• _RECORDS TO USE_:

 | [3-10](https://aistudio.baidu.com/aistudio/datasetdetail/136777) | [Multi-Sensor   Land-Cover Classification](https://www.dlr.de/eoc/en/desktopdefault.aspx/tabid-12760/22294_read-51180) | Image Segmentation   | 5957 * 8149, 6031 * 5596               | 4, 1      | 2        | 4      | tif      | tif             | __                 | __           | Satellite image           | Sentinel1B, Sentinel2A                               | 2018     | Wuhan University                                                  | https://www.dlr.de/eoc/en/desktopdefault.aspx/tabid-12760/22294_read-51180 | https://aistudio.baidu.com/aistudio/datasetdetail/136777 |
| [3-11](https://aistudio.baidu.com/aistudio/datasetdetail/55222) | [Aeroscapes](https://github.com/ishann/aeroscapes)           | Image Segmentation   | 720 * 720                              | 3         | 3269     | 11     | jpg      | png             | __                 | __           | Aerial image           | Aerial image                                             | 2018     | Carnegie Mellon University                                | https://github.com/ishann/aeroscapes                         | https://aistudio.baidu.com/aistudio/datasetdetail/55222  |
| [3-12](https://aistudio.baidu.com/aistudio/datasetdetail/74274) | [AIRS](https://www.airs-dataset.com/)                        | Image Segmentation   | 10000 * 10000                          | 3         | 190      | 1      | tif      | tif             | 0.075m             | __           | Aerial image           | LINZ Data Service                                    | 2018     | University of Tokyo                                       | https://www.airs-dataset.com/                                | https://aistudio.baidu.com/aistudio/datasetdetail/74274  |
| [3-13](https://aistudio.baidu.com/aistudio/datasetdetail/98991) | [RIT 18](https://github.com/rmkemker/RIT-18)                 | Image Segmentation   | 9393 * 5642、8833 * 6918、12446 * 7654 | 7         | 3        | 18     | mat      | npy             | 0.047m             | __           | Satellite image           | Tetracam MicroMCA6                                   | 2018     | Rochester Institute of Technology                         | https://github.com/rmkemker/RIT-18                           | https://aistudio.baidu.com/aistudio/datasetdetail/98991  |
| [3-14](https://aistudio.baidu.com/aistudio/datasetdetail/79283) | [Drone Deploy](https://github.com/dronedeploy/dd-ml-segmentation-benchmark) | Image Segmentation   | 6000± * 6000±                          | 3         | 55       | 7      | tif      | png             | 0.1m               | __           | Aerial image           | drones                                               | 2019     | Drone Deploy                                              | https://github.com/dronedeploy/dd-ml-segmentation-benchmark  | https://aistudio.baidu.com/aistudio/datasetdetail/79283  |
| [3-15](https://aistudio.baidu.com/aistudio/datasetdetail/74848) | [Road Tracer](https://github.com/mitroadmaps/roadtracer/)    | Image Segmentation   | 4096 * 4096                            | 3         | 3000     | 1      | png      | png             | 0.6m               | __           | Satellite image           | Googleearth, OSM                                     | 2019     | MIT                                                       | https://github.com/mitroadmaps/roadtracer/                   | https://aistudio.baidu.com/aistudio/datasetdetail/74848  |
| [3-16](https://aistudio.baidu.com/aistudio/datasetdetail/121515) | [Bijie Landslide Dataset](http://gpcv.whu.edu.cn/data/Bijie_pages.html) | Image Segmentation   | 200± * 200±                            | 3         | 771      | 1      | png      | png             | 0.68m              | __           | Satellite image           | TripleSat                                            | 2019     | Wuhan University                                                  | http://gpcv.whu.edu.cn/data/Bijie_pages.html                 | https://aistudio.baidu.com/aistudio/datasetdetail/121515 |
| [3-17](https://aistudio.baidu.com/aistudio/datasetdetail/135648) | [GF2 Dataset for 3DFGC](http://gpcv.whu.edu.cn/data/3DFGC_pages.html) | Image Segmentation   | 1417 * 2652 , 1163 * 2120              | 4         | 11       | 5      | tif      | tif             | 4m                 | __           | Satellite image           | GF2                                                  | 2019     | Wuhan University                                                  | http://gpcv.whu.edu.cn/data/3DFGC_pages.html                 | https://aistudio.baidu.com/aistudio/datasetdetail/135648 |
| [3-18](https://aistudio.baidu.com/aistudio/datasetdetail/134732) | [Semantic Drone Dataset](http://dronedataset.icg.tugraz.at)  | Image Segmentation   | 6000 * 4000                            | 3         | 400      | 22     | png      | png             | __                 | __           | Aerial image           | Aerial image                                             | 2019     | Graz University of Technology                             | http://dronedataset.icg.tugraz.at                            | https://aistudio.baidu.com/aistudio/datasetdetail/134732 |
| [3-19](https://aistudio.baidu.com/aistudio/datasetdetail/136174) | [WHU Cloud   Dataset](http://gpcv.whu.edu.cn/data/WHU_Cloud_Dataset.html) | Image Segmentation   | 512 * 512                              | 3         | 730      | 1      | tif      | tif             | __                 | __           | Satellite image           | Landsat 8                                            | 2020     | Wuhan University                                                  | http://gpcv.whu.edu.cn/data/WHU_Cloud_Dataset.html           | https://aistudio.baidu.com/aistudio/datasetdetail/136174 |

• _EXERCISE INSTRUCTIONS_: Restate the records exactly. Leave nothing out.

• _RESPONSE_:
 | [3-10](https://aistudio.baidu.com/aistudio/datasetdetail/136777) | [Multi-Sensor   Land-Cover Classification](https://www.dlr.de/eoc/en/desktopdefault.aspx/tabid-12760/22294_read-51180) | Image Segmentation   | 5957 * 8149, 6031 * 5596               | 4, 1      | 2        | 4      | tif      | tif             | __                 | __           | Satellite image           | Sentinel1B, Sentinel2A                               | 2018     | Wuhan University                                                  | https://www.dlr.de/eoc/en/desktopdefault.aspx/tabid-12760/22294_read-51180 | https://aistudio.baidu.com/aistudio/datasetdetail/136777 |
| [3-11](https://aistudio.baidu.com/aistudio/datasetdetail/55222) | [Aeroscapes](https://github.com/ishann/aeroscapes)           | Image Segmentation   | 720 * 720                              | 3         | 3269     | 11     | jpg      | png             | __                 | __           | Aerial image           | Aerial image                                             | 2018     | Carnegie Mellon University                                | https://github.com/ishann/aeroscapes                         | https://aistudio.baidu.com/aistudio/datasetdetail/55222  |
| [3-12](https://aistudio.baidu.com/aistudio/datasetdetail/74274) | [AIRS](https://www.airs-dataset.com/)                        | Image Segmentation   | 10000 * 10000                          | 3         | 190      | 1      | tif      | tif             | 0.075m             | __           | Aerial image           | LINZ Data Service                                    | 2018     | University of Tokyo                                       | https://www.airs-dataset.com/                                | https://aistudio.baidu.com/aistudio/datasetdetail/74274  |
| [3-13](https://aistudio.baidu.com/aistudio/datasetdetail/98991) | [RIT 18](https://github.com/rmkemker/RIT-18)                 | Image Segmentation   | 9393 * 5642、8833 * 6918、12446 * 7654 | 7         | 3        | 18     | mat      | npy             | 0.047m             | __           | Satellite image           | Tetracam MicroMCA6                                   | 2018     | Rochester Institute of Technology                         | https://github.com/rmkemker/RIT-18                           | https://aistudio.baidu.com/aistudio/datasetdetail/98991  |
| [3-14](https://aistudio.baidu.com/aistudio/datasetdetail/79283) | [Drone Deploy](https://github.com/dronedeploy/dd-ml-segmentation-benchmark) | Image Segmentation   | 6000± * 6000±                          | 3         | 55       | 7      | tif      | png             | 0.1m               | __           | Aerial image           | drones                                               | 2019     | Drone Deploy                                              | https://github.com/dronedeploy/dd-ml-segmentation-benchmark  | https://aistudio.baidu.com/aistudio/datasetdetail/79283  |
| [3-15](https://aistudio.baidu.com/aistudio/datasetdetail/74848) | [Road Tracer](https://github.com/mitroadmaps/roadtracer/)    | Image Segmentation   | 4096 * 4096                            | 3         | 3000     | 1      | png      | png             | 0.6m               | __           | Satellite image           | Googleearth, OSM                                     | 2019     | MIT                                                       | https://github.com/mitroadmaps/roadtracer/                   | https://aistudio.baidu.com/aistudio/datasetdetail/74848  |
| [3-16](https://aistudio.baidu.com/aistudio/datasetdetail/121515) | [Bijie Landslide Dataset](http://gpcv.whu.edu.cn/data/Bijie_pages.html) | Image Segmentation   | 200± * 200±                            | 3         | 771      | 1      | png      | png             | 0.68m              | __           | Satellite image           | TripleSat                                            | 2019     | Wuhan University                                                  | http://gpcv.whu.edu.cn/data/Bijie_pages.html                 | https://aistudio.baidu.com/aistudio/datasetdetail/121515 |
| [3-17](https://aistudio.baidu.com/aistudio/datasetdetail/135648) | [GF2 Dataset for 3DFGC](http://gpcv.whu.edu.cn/data/3DFGC_pages.html) | Image Segmentation   | 1417 * 2652 , 1163 * 2120              | 4         | 11       | 5      | tif      | tif             | 4m                 | __           | Satellite image           | GF2                                                  | 2019     | Wuhan University                                                  | http://gpcv.whu.edu.cn/data/3DFGC_pages.html                 | https://aistudio.baidu.com/aistudio/datasetdetail/135648 |
| [3-18](https://aistudio.baidu.com/aistudio/datasetdetail/134732) | [Semantic Drone Dataset](http://dronedataset.icg.tugraz.at)  | Image Segmentation   | 6000 * 4000                            | 3         | 400      | 22     | png      | png             | __                 | __           | Aerial image           | Aerial image                                             | 2019     | Graz University of Technology                             | http://dronedataset.icg.tugraz.at                            | https://aistudio.baidu.com/aistudio/datasetdetail/134732 |
| [3-19](https://aistudio.baidu.com/aistudio/datasetdetail/136174) | [WHU Cloud   Dataset](http://gpcv.whu.edu.cn/data/WHU_Cloud_Dataset.html) | Image Segmentation   | 512 * 512                              | 3         | 730      | 1      | tif      | tif             | __                 | __           | Satellite image           | Landsat 8                                            | 2020     | Wuhan University                                                  | http://gpcv.whu.edu.cn/data/WHU_Cloud_Dataset.html           | https://aistudio.baidu.com/aistudio/datasetdetail/136174 |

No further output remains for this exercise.